Sometimes, the easiest and most effective way to stop cyberbullying is to ignore it. Most bullies are looking for a reaction. They want to know that they have frightened or embarrassed someone. They want to see them sweat or cry, even if only virtually. But ignoring something hateful and insulting isn’t easy for anyone, especially someone between the ages of 9 and 15. So, the cyberbullying often escalates rapidly of its own accord. Each message becomes worse than the one before it, until adults have to intervene.

When schools intervene they are often on fragile legal ground. Many schools taking disciplinary action against the cyberbully have found themselves defending a lawsuit brought by a civil liberties group or irate parent. And the school often loses or is required to settle on onerous terms.

Schools have very limited authority to react to things that take place off school grounds, outside of school hours and don’t directly impact the school itself. Unfortunately, the schools react to a student being tormented by another student without realizing that the cyberbullying frequently takes place from the student’s home computer and outside of school hours. Unless a special acceptable use policy exists, signed by the student and parent, giving the school authority over these kinds of activities, the school may be acting outside of its authority in disciplining the cyberbully. (See sidebar on school legal authority)

But the schools can get involved without actually disciplining the cyberbully. They can call in the parents and meet with the students and try and resolve things voluntarily. They can run educational and proactive awareness campaigns. They just can’t impose discipline on the student without the parents’ consent.

Teaching the kids how to respond to and, more importantly, when to ignore cyberbullying is crucial. Like its adult-version counterpart - cyberstalking and harassment, different motives and kinds of harassment require different responses. Some should be simply ignored and the sender blocked. Others should be reported to parents and teachers. And, in certain instances, sometimes the police have to get involved.

This becomes a serious problem when children are reluctant to get adults involved. Fearing more harassment if they do, they often try to handle it themselves. But they have very little guidance on how to do that safely. And if they wait too long to get adult help, they may find themselves at physical risk.

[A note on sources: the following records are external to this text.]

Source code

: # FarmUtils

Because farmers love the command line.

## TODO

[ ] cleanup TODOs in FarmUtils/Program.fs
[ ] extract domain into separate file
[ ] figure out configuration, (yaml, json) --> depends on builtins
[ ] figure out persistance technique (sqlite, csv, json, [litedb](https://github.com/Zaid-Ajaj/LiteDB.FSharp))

In cases where physical risk isn’t an issue, victims too often find themselves ignored. They may be advised to turn the other cheek or lectured on “sticks and stones” not breaking bones and how words will never hurt them. But words can hurt them. Deeply. There have been instances of children committing suicide after having been targeted by a cyberbully. And there is at least one instance of a child killing another after being involved in a cyberbullying incident. In addition to the physical risks, some emotional scars can run very deep as well.